Lieberman: Aviation Security Not Where It Should Be Resolution Of Airport Security Legislation Is Critical

WASHINGTON – Senate Governmental Affairs Committee Chairman Joe Lieberman, D-Conn., expressed concern Wednesday about the safety of airline travel in light of a series of recent airport security lapses, despite extra security precautions ordered by the Federal Aviation Administration.
            “There continue to be troubling lapses in security,” Lieberman said at a hearing he convened in conjunction with the subcommittee on Oversight of Government Management to examine if aviation security has improved since the terrorist attacks.  “Aviation security has improved since September 11, but we have a ways to go before we have full confidence in the security of our skies.”
            Department of Transportation Inspector General Kenneth Mead testified that less than10 percent of checked baggage was scanned for bombs.  Lieberman called that fact “stunning” and further noted that a recent spot-check of sophisticated bomb inspection machines at selected airports over the Veterans’ Day weekend found that fewer than 30 percent were in continuous use, despite an FAA directive ordering more usage.
            In this context, Lieberman called for quick passage of aviation security legislation now
being debated in a House-Senate conference.  The bill calls for expanding the air marshal program and federalizing passenger and baggage screening services.  Included in the Senate version of the measure are provisions authored by Lieberman and Committee member Senator Richard Durbin, D-Ill., that would expand background checks of airport personnel, employ more effective passenger and baggage screening procedures and equipment, and fund accelerated research and development of promising new security technologies.

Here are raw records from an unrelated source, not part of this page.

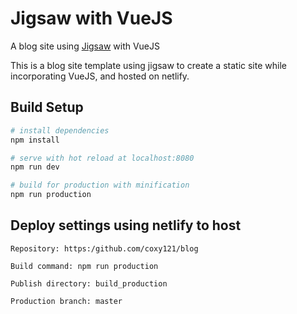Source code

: # Jigsaw with VueJS

A blog site using [Jigsaw](http://jigsaw.tighten.co/) with VueJS

This is a blog site template using jigsaw to create a static site while incorporating VueJS, and hosted on netlify.

## Build Setup

``` bash
# install dependencies
npm install

# serve with hot reload at localhost:8080
npm run dev

# build for production with minification
npm run production
```
## Deploy settings using netlify to host
```
Repository: https:/github.com/coxy121/blog

Build command: npm run production

Publish directory: build_production

Production branch: master
```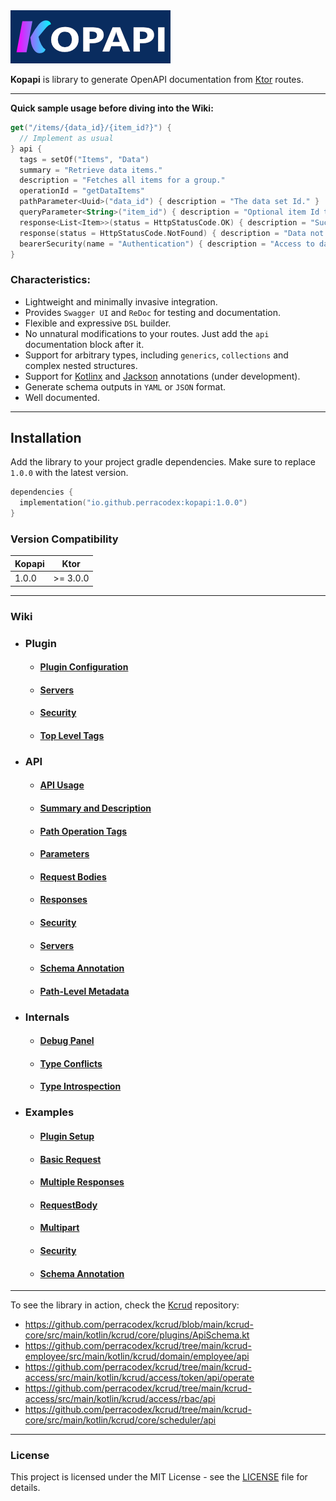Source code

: <a href="https://github.com/perracodex/kopapi">
    <img src=".wiki/images/logo.png" width="256" alt="Kopapi">
</a>

**Kopapi** is library to generate OpenAPI documentation from [Ktor](https://ktor.io/) routes.

---

**Quick sample usage before diving into the Wiki:**

```kotlin
get("/items/{data_id}/{item_id?}") {
  // Implement as usual
} api {
  tags = setOf("Items", "Data")
  summary = "Retrieve data items."
  description = "Fetches all items for a group."
  operationId = "getDataItems"
  pathParameter<Uuid>("data_id") { description = "The data set Id." }
  queryParameter<String>("item_id") { description = "Optional item Id to locate." }
  response<List<Item>>(status = HttpStatusCode.OK) { description = "Successful fetch." }
  response(status = HttpStatusCode.NotFound) { description = "Data not found." }
  bearerSecurity(name = "Authentication") { description = "Access to data." }
}
```

### Characteristics:

* Lightweight and minimally invasive integration.
* Provides `Swagger UI` and `ReDoc` for testing and documentation.
* Flexible and expressive `DSL` builder.
* No unnatural modifications to your routes. Just add the `api` documentation block after it.
* Support for arbitrary types, including `generics`, `collections` and complex nested structures.
* Support for [Kotlinx](https://github.com/Kotlin/kotlinx.serialization) and [Jackson](https://github.com/FasterXML/jackson-module-kotlin) annotations (under development).
* Generate schema outputs in `YAML` or `JSON` format.
* Well documented.

---

## Installation

Add the library to your project gradle dependencies. Make sure to replace `1.0.0` with the latest version.

```kotlin
dependencies {
  implementation("io.github.perracodex:kopapi:1.0.0")
}
```

### Version Compatibility

| **Kopapi** | **Ktor**  |
|------------|-----------|
| 1.0.0      | \>= 3.0.0 |

---

### Wiki

* ### Plugin
  - #### [Plugin Configuration](.wiki/01-plugin/01-configuration.md)
  - #### [Servers](.wiki/01-plugin/02-servers.md)
  - #### [Security](.wiki/01-plugin/03-security.md)
  - #### [Top Level Tags](.wiki/01-plugin/04-tags.md)

* ### API
  - #### [API Usage](.wiki/02-api-usage/01-route-api.md)
  - #### [Summary and Description](.wiki/02-api-usage/02-summary-description.md)
  - #### [Path Operation Tags](.wiki/02-api-usage/03-tags.md)
  - #### [Parameters](.wiki/02-api-usage/04-parameters.md)
  - #### [Request Bodies](.wiki/02-api-usage/05-request-body.md)
  - #### [Responses](.wiki/02-api-usage/06-responses.md)
  - #### [Security](.wiki/02-api-usage/07-security.md)
  - #### [Servers](.wiki/02-api-usage/08-servers.md)
  - #### [Schema Annotation](.wiki/02-api-usage/09-schema-annotation.md)
  - #### [Path-Level Metadata](.wiki/02-api-usage/10-path-level-metadata.md)

* ### Internals
  - #### [Debug Panel](.wiki/03-internals/01-debug-panel.md)
  - #### [Type Conflicts](.wiki/03-internals/02-type-conflicts.md)
  - #### [Type Introspection](.wiki/03-internals/03-type-introspection.md)

* ### Examples
  - #### [Plugin Setup](.wiki/04-examples/01-plugin-setup.md)
  - #### [Basic Request](.wiki/04-examples/02-basic-request.md)
  - #### [Multiple Responses](.wiki/04-examples/03-multiple-responses.md)
  - #### [RequestBody](.wiki/04-examples/04-request-body.md)
  - #### [Multipart](.wiki/04-examples/05-multipart.md)
  - #### [Security](.wiki/04-examples/06-security.md)
  - #### [Schema Annotation](.wiki/04-examples/07-schema-annotation.md)

---

To see the library in action, check the [Kcrud](https://github.com/perracodex/kcrud) repository:

- https://github.com/perracodex/kcrud/blob/main/kcrud-core/src/main/kotlin/kcrud/core/plugins/ApiSchema.kt
- https://github.com/perracodex/kcrud/tree/main/kcrud-employee/src/main/kotlin/kcrud/domain/employee/api
- https://github.com/perracodex/kcrud/tree/main/kcrud-access/src/main/kotlin/kcrud/access/token/api/operate
- https://github.com/perracodex/kcrud/tree/main/kcrud-access/src/main/kotlin/kcrud/access/rbac/api
- https://github.com/perracodex/kcrud/tree/main/kcrud-core/src/main/kotlin/kcrud/core/scheduler/api

---

### License

This project is licensed under the MIT License - see the [LICENSE](LICENSE) file for details.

             “Prior to September 11, we let ourselves become too relaxed,” Lieberman said.  “But if we had had the Senate aviation security bill in place, as well as the FAA directives now being implemented, it would have been a lot harder for the terrorists to have succeeded.  It will truly be outrageous if Congress leaves for Thanksgiving without passing aviation security legislation and sending it to the President for his signature.”
            “I am encouraged by some of  the steps taken by the FAA to bolster security, including the stationing of National Guard personnel at airports, the expanded use of computer programs to pre-screen passengers, and the use of FBI watch lists to check passengers and employees,” Lieberman added. “They all speak to a much-needed state of extra vigilance.”
            He also welcomed the administration’s “zero tolerance” policy that has resulted in some inconvenience to passengers – such as delayed flights and concourse evacuations – but that shows “the government is more willing to take tough action to enforce compliance with its directives.”